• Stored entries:

──────

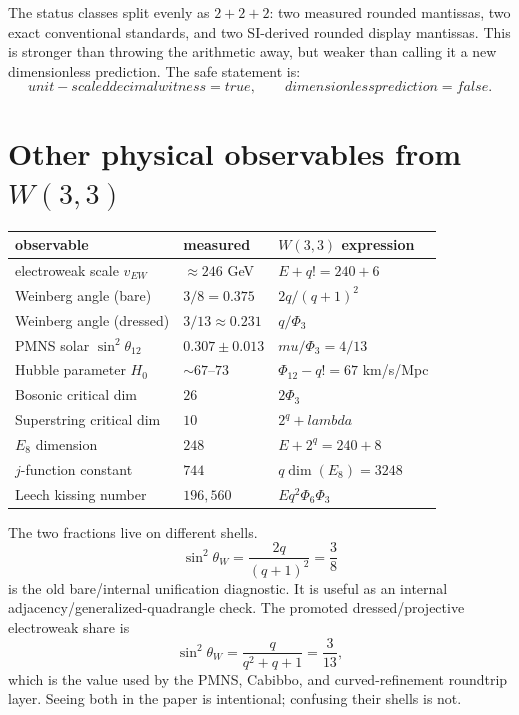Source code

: \documentclass[11pt]{article}
\def\mathrm#1{#1}%
\def\text#1{#1}%
\def\lambda{lambda}%
\def\mu{mu}%
\def\Phi#1{Phi#1}%
\def\cdot{ }%
\begin{document}
The status classes split evenly as $2+2+2$: two measured rounded mantissas,
two exact conventional standards, and two SI-derived rounded display
mantissas.  This is stronger than throwing the arithmetic away, but weaker
than calling it a new dimensionless prediction.  The safe statement is:
\[
\text{unit-scaled decimal witness}=\mathrm{true},\qquad
\text{dimensionless prediction}=\mathrm{false}.
\]

\section{\texorpdfstring{Other physical observables from $W(3,3)$}{Other physical observables from W(3,3)}}

\begin{center}
\renewcommand{\arraystretch}{1.3}
\begin{tabular}{l l l}
\toprule
observable & measured & $W(3,3)$ expression \\
\midrule
electroweak scale $v_{EW}$ & $\approx 246$ GeV & $E + q! = 240 + 6$ \\
Weinberg angle (bare) & $3/8 = 0.375$ & $2q / (q+1)^2$ \\
Weinberg angle (dressed) & $3/13 \approx 0.231$ & $q / \Phi_3$ \\
PMNS solar $\sin^2 \theta_{12}$ & $0.307 \pm 0.013$ & $\mu / \Phi_3 = 4/13$ \\
Hubble parameter $H_0$ & $\sim 67$--$73$ & $\Phi_{12} - q! = 67$ km/s/Mpc \\
Bosonic critical dim & $26$ & $2\Phi_3$ \\
Superstring critical dim & $10$ & $2^q + \lambda$ \\
$E_8$ dimension & $248$ & $E + 2^q = 240 + 8$ \\
$j$-function constant & $744$ & $q \cdot \dim(E_8) = 3 \cdot 248$ \\
Leech kissing number & $196{,}560$ & $E \cdot q^2 \cdot \Phi_6 \cdot \Phi_3$ \\
\bottomrule
\end{tabular}
\end{center}

\begin{statusbox}[title=Why two Weinberg-angle fractions?]
The two fractions live on different shells.
\[
\sin^2\theta_W = \frac{2q}{(q+1)^2}=\frac{3}{8}
\]
is the old bare/internal unification diagnostic. It is useful as an internal adjacency/generalized-quadrangle check. The promoted dressed/projective electroweak share is
\[
\sin^2\theta_W = \frac{q}{q^2+q+1}=\frac{3}{13},
\]
which is the value used by the PMNS, Cabibbo, and curved-refinement roundtrip layer. Seeing both in the paper is intentional; confusing their shells is not.
\end{statusbox}
\end{document}
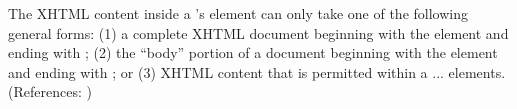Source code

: The XHTML content inside a \Constraint's  element can only
take one of the following general forms: (1) a complete XHTML document
beginning with the element  and ending with ;
(2) the ``body'' portion of a document beginning with the element
 and ending with ; or (3) XHTML content that
is permitted within a  ...  elements.
(References: )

──────

• Problem to work on: Wherever the string "bare" occurs in the entries, copy that whole line.

• Task solution:
Weinberg angle (bare) & $3/8 = 0.375$ & $2q / (q+1)^2$ \\
is the old bare/internal unification diagnostic. It is useful as an internal adjacency/generalized-quadrangle check. The promoted dressed/projective electroweak share is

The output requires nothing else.